Both CR1 and CR2 passed the pre-merge pipeline as in their own pipeline, sum variable has the value of 5 or 6 respectively.
When CR1 landed on the default branch, sum in default branch test is 5 which is good.
When CR2 landed onto the default branch, sum in default branch test is 11 which causes post-merge pipeline to go red.

Note how there is no merge conflict between CR1 and CR2 as they modify 2 different files. The broken is a result of the CR2 being tested with 1 base commit while being merge against another commit.

So what is wrong here and how do we fix it?

What is missing is to ensure the content of default branch after the actual merge to be consistent with the content of commit-under-test. For this to happen, we need to lock default from being updated for the duration of test execution.

To achieve this lock mechanism, we need to introduce a new concept called the Merge Queue and couple with it is Merge Queue Test Pipeline.

Merge Queue

A merge queue simply queues up CRs to be merged to default branch.

It ensures that CRs are merged in the order that they enter the queue.

Thanks to this ordering, during queue time, we could execute a test pipeline against a hypothetical merge result commit that better reflects the state of default after the merge happens.

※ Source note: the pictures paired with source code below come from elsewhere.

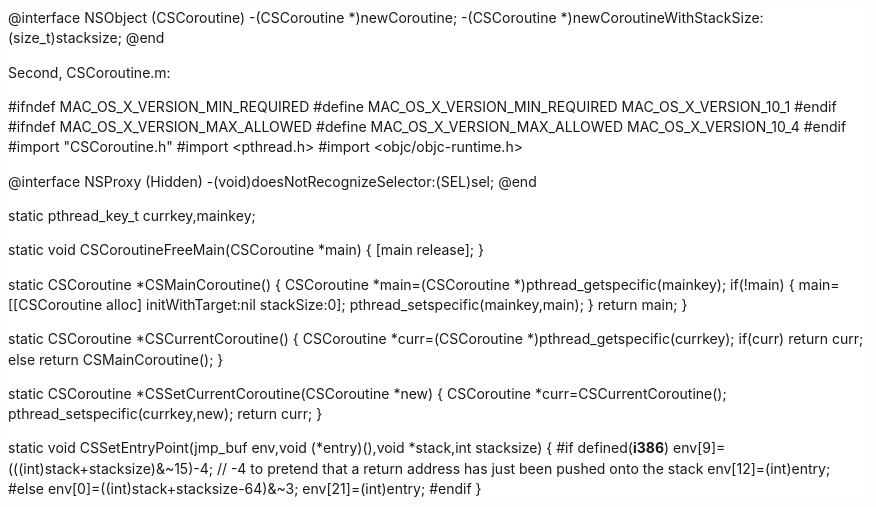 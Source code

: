 @interface NSObject (CSCoroutine)
-(CSCoroutine *)newCoroutine;
-(CSCoroutine *)newCoroutineWithStackSize:(size_t)stacksize;
@end


Second,     CSCoroutine.m:

    
#ifndef MAC_OS_X_VERSION_MIN_REQUIRED
#define MAC_OS_X_VERSION_MIN_REQUIRED MAC_OS_X_VERSION_10_1
#endif
#ifndef MAC_OS_X_VERSION_MAX_ALLOWED
#define MAC_OS_X_VERSION_MAX_ALLOWED MAC_OS_X_VERSION_10_4
#endif
#import "CSCoroutine.h"
#import <pthread.h>
#import <objc/objc-runtime.h>


@interface NSProxy (Hidden)
-(void)doesNotRecognizeSelector:(SEL)sel;
@end

static pthread_key_t currkey,mainkey;

static void CSCoroutineFreeMain(CSCoroutine *main) { [main release]; }

static CSCoroutine *CSMainCoroutine()
{
	CSCoroutine *main=(CSCoroutine *)pthread_getspecific(mainkey);
	if(!main)
	{
		main=[[CSCoroutine alloc] initWithTarget:nil stackSize:0];
		pthread_setspecific(mainkey,main);
	}
	return main;
}

static CSCoroutine *CSCurrentCoroutine()
{
	CSCoroutine *curr=(CSCoroutine *)pthread_getspecific(currkey);
	if(curr) return curr;
	else return CSMainCoroutine();
}

static CSCoroutine *CSSetCurrentCoroutine(CSCoroutine *new)
{
	CSCoroutine *curr=CSCurrentCoroutine();
	pthread_setspecific(currkey,new);
	return curr;
}

static void CSSetEntryPoint(jmp_buf env,void (*entry)(),void *stack,int stacksize)
{
	#if defined(__i386__)
	env[9]=(((int)stack+stacksize)&~15)-4; // -4 to pretend that a return address has just been pushed onto the stack
	env[12]=(int)entry;
	#else
	env[0]=((int)stack+stacksize-64)&~3;
	env[21]=(int)entry;
	#endif
}
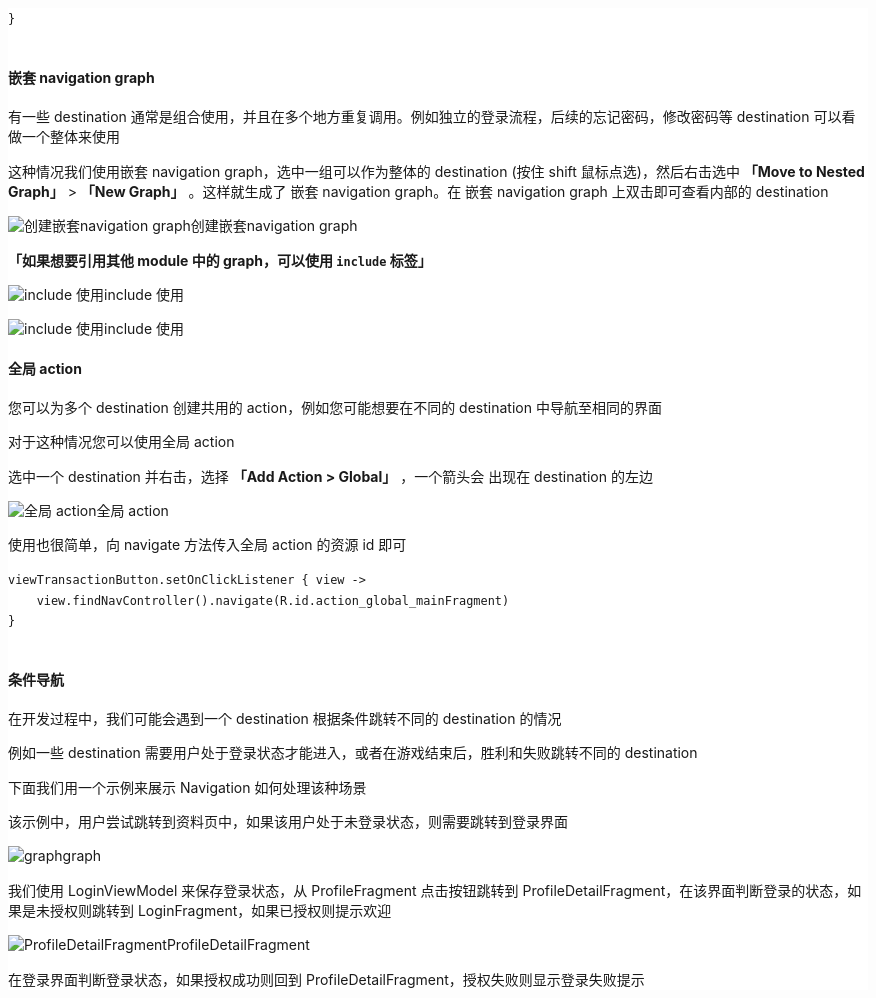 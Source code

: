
 ```
}
    
```

#### 嵌套 navigation graph

有一些 destination 通常是组合使用，并且在多个地方重复调用。例如独立的登录流程，后续的忘记密码，修改密码等 destination 可以看做一个整体来使用

这种情况我们使用嵌套 navigation graph，选中一组可以作为整体的 destination (按住 shift 鼠标点选)，然后右击选中 **「Move to Nested Graph」** > **「New Graph」** 。这样就生成了 嵌套 navigation graph。在 嵌套 navigation graph 上双击即可查看内部的 destination

![创建嵌套navigation graph](https://user-gold-cdn.xitu.io/2020/5/21/17237f5f570a965c?imageslim)创建嵌套navigation graph

**「如果想要引用其他 module 中的 graph，可以使用 `include` 标签」**

![include 使用](https://user-gold-cdn.xitu.io/2020/5/21/17237f5f6f71c7f4?imageView2/0/w/1280/h/960/format/webp/ignore-error/1)include 使用

![include 使用](https://user-gold-cdn.xitu.io/2020/5/21/17237f5f7709b92b?imageView2/0/w/1280/h/960/format/webp/ignore-error/1)include 使用

#### 全局 action

您可以为多个 destination 创建共用的 action，例如您可能想要在不同的 destination 中导航至相同的界面

对于这种情况您可以使用全局 action

选中一个 destination 并右击，选择 **「Add Action > Global」** ，一个箭头会 出现在 destination 的左边

![全局 action](https://user-gold-cdn.xitu.io/2020/5/21/17237f5f798420dc?imageslim)全局 action

使用也很简单，向 navigate 方法传入全局 action 的资源 id 即可

```
viewTransactionButton.setOnClickListener { view ->
    view.findNavController().navigate(R.id.action_global_mainFragment)
}
    
```

#### 条件导航

在开发过程中，我们可能会遇到一个 destination 根据条件跳转不同的 destination 的情况

例如一些 destination 需要用户处于登录状态才能进入，或者在游戏结束后，胜利和失败跳转不同的 destination

下面我们用一个示例来展示 Navigation 如何处理该种场景

该示例中，用户尝试跳转到资料页中，如果该用户处于未登录状态，则需要跳转到登录界面

![graph](https://user-gold-cdn.xitu.io/2020/5/21/17237f5f83ccf4fe?imageView2/0/w/1280/h/960/format/webp/ignore-error/1)graph

我们使用 LoginViewModel 来保存登录状态，从 ProfileFragment 点击按钮跳转到 ProfileDetailFragment，在该界面判断登录的状态，如果是未授权则跳转到 LoginFragment，如果已授权则提示欢迎

![ProfileDetailFragment](https://user-gold-cdn.xitu.io/2020/5/21/17237f5f86cec299?imageView2/0/w/1280/h/960/format/webp/ignore-error/1)ProfileDetailFragment

在登录界面判断登录状态，如果授权成功则回到 ProfileDetailFragment，授权失败则显示登录失败提示
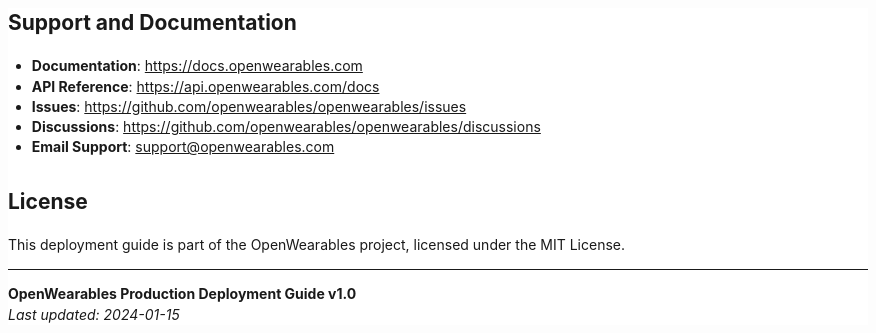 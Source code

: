 ## Support and Documentation

- **Documentation**: https://docs.openwearables.com
- **API Reference**: https://api.openwearables.com/docs
- **Issues**: https://github.com/openwearables/openwearables/issues
- **Discussions**: https://github.com/openwearables/openwearables/discussions
- **Email Support**: support@openwearables.com

## License

This deployment guide is part of the OpenWearables project, licensed under the MIT License.

---

**OpenWearables Production Deployment Guide v1.0**  
*Last updated: 2024-01-15*  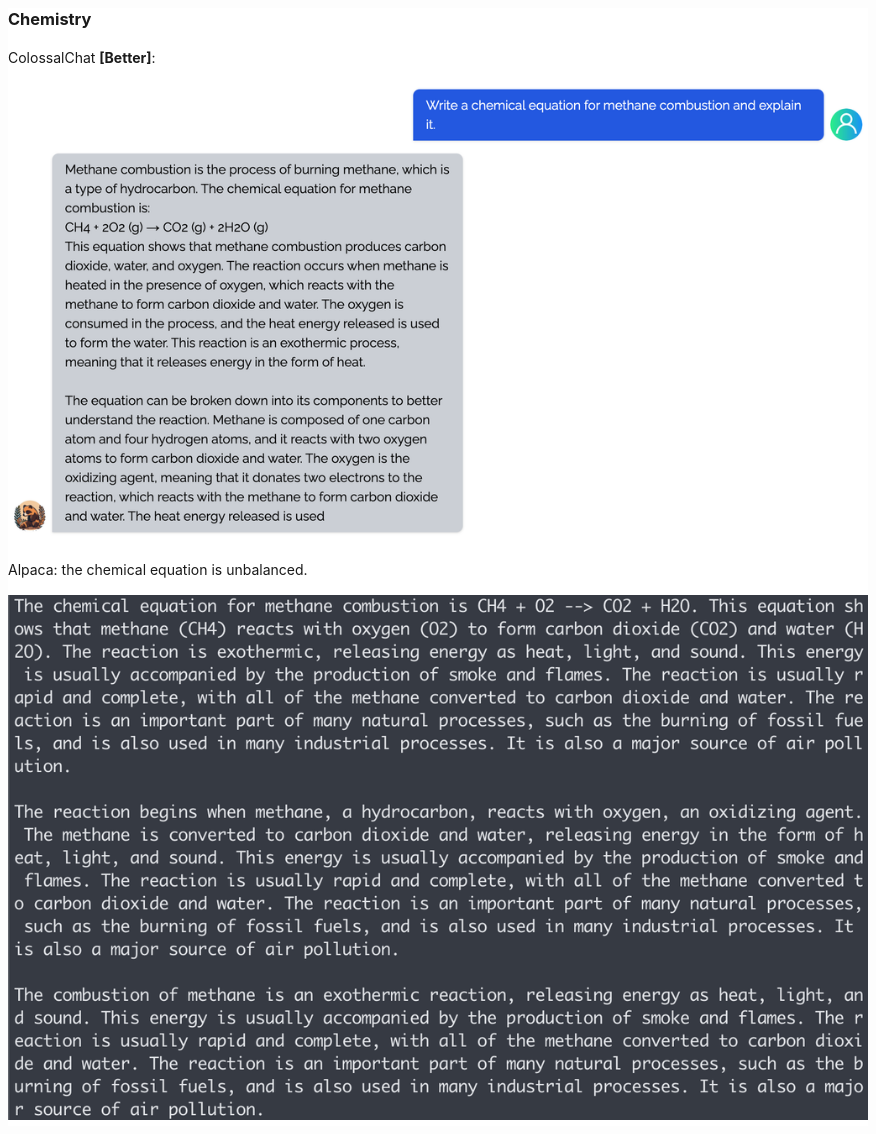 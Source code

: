 ### Chemistry

ColossalChat **[Better]**:

![chemistry](./imgs/chemistry-1.png)

Alpaca: the chemical equation is unbalanced.

![chemistry](./imgs/chemistry-2.png)
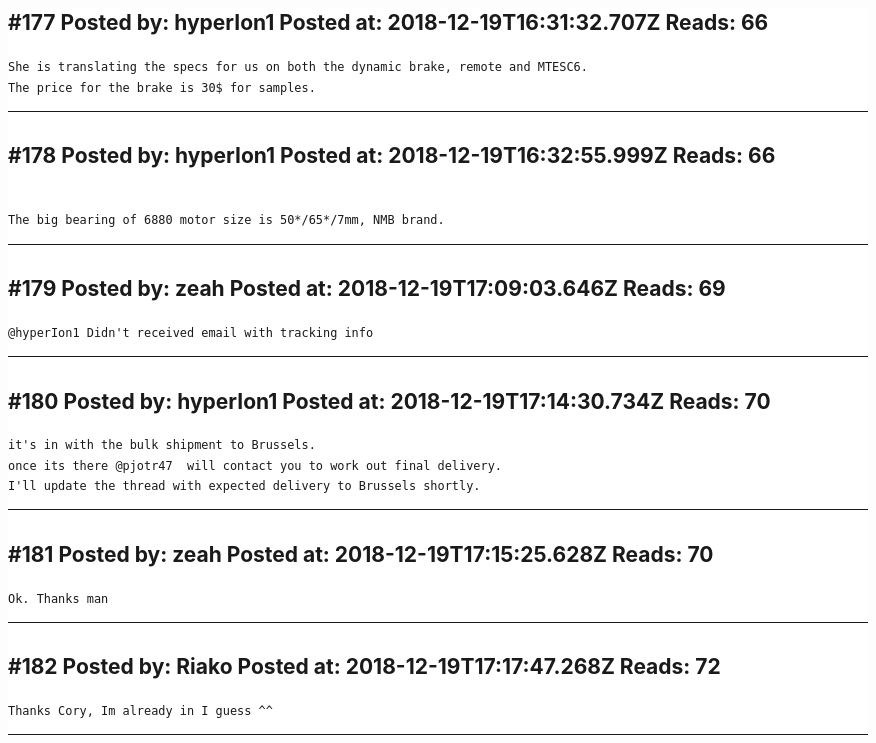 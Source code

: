 ## \#177 Posted by: hyperIon1 Posted at: 2018-12-19T16:31:32.707Z Reads: 66

```
She is translating the specs for us on both the dynamic brake, remote and MTESC6. 
The price for the brake is 30$ for samples.
```

---
## \#178 Posted by: hyperIon1 Posted at: 2018-12-19T16:32:55.999Z Reads: 66

```

The big bearing of 6880 motor size is 50*/65*/7mm, NMB brand.
```

---
## \#179 Posted by: zeah Posted at: 2018-12-19T17:09:03.646Z Reads: 69

```
@hyperIon1 Didn't received email with tracking info
```

---
## \#180 Posted by: hyperIon1 Posted at: 2018-12-19T17:14:30.734Z Reads: 70

```
it's in with the bulk shipment to Brussels.
once its there @pjotr47  will contact you to work out final delivery.
I'll update the thread with expected delivery to Brussels shortly.
```

---
## \#181 Posted by: zeah Posted at: 2018-12-19T17:15:25.628Z Reads: 70

```
Ok. Thanks man
```

---
## \#182 Posted by: Riako Posted at: 2018-12-19T17:17:47.268Z Reads: 72

```
Thanks Cory, Im already in I guess ^^
```

--- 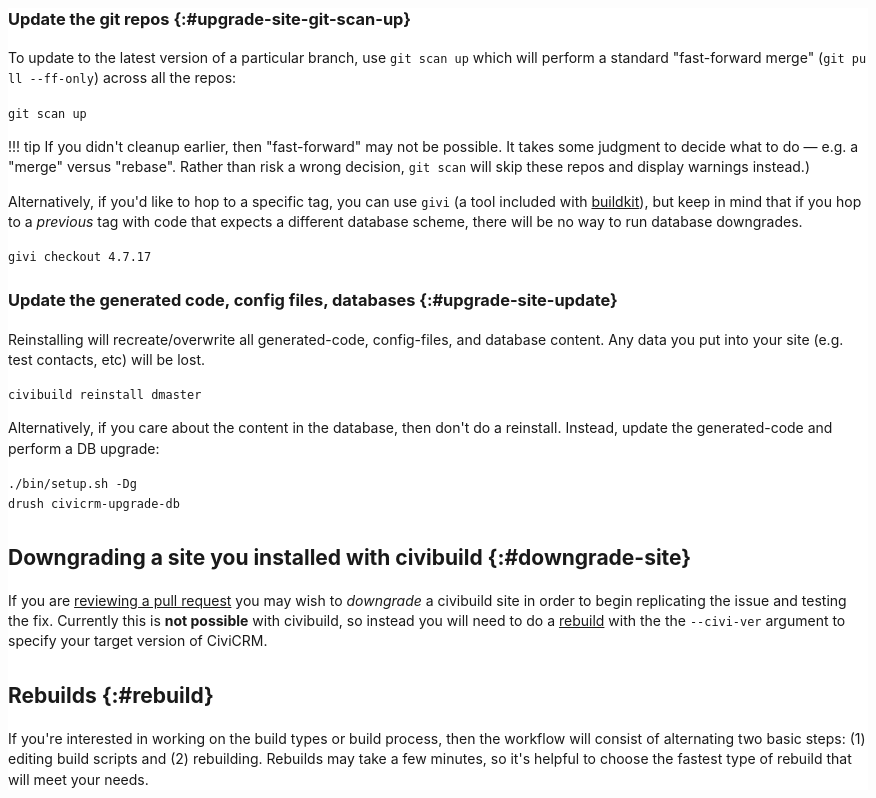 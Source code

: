 
### Update the git repos {:#upgrade-site-git-scan-up}

To update to the latest version of a particular branch, use `git scan up` which will perform a standard "fast-forward merge" (`git pull --ff-only`) across all the repos:

```
git scan up
```

!!! tip
    If you didn't cleanup earlier, then "fast-forward" may not be possible. It takes some judgment to decide what to do &mdash; e.g. a "merge" versus "rebase". Rather than risk a wrong decision, `git scan` will skip these repos and display warnings instead.)

Alternatively, if you'd like to hop to a specific tag, you can use `givi` (a tool included with [buildkit](/tools/buildkit.md)), but keep in mind that if you hop to a *previous* tag with code that expects a different database scheme, there will be no way to run database downgrades.

```
givi checkout 4.7.17
```

### Update the generated code, config files, databases {:#upgrade-site-update}

Reinstalling will recreate/overwrite all generated-code, config-files, and database content. Any data you put into your site (e.g. test contacts, etc) will be lost.

```
civibuild reinstall dmaster
```

Alternatively, if you care about the content in the database, then don't do a reinstall. Instead, update the generated-code and perform a DB upgrade:

```
./bin/setup.sh -Dg
drush civicrm-upgrade-db
```


## Downgrading a site you installed with civibuild {:#downgrade-site}

If you are [reviewing a pull request](/core/pr-review.md) you may wish to *downgrade* a civibuild site in order to begin replicating the issue and testing the fix. Currently this is **not possible** with civibuild, so instead you will need to do a [rebuild](#rebuild) with the the `--civi-ver` argument to specify your target version of CiviCRM.


## Rebuilds {:#rebuild}

If you're interested in working on the build types or build process, then the workflow will consist of alternating two basic steps: (1) editing build scripts and (2) rebuilding. Rebuilds may take a few minutes, so it's helpful to choose the fastest type of rebuild that will meet your needs.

Since CRs must enter the queue before landing onto default, we don't have to worry about default being updated during the test duration. The queue also helps guarantee that we merge happen automatically right after test have passed, so we don't need to worry about the lag between test time and when human engineers return after a long vacation. Don't worry, you can still enjoy your vacation, you just need to enqueue and retest your CR after coming back.

To reuse the example above:

Both CR1 and CR2 passed the pre-merge pipeline as in their own pipeline, sum variable has the value of 5 or 6 respectively.
User1 enqueued CR1
User2 enqueued CR2
Merge Queue test CR1 using the merge result between CR1 and default. sum == 5 is calculated, test passed and CR1 landed to default.
Merge Queue test CR2 using the merge result between CR2 and the updated default. sum == 11 is calculated, test failed and CR2 is marked as fail for User2 to iterate upon.

So by using Merge Queue backed by CI tests, the merge operation result is a lot more reliable.

Wait, all these seem... heavy.

Wouldn't requiring a pipeline to pass in the queue cause the queue to move very slowly?

This means that it would take a lot longer than before for my change to land onto default?

Yes, it would take longer. We are employing more thorough checks to ensure that default is more reliable for everyone.

No, it does not need to be a lot longer. Thanks to Bazel and merge-result testing, the tests should execute relatively fast. Moreover, thanks to default being more reliable, your test results are more reliable which in turn should reduce test retry counts. So overall things should not be that slow.

Yeah but if there are a lot of people in queue, I will have to wait for all of them for my turn to merge.

This means my test is scheduled for later right?

The total time between me enqueuing my CR until it successfully landed would scale up with the queue size?

Good observation!

Yes, but there is a trick to reduce these test-queuing times.

It's called Speculative Pipeline Execution.

Speculative Pipeline Execution

There are 2 properties of the Merge Queue that we could leverage:

First, only CRs which have passed the pre-merge test could enter the queue. Although we are running tests within the queue, we still want to keep running pre-merge tests before enqueuing CRs. The purpose of pre-merge tests is to provide engineers with semi-reliable test results to iterate against quickly. So running tests against a snapshot of default is acceptable in this case.
Second, the order of CRs being merged into default is known, thanks to the queue being First In First Out.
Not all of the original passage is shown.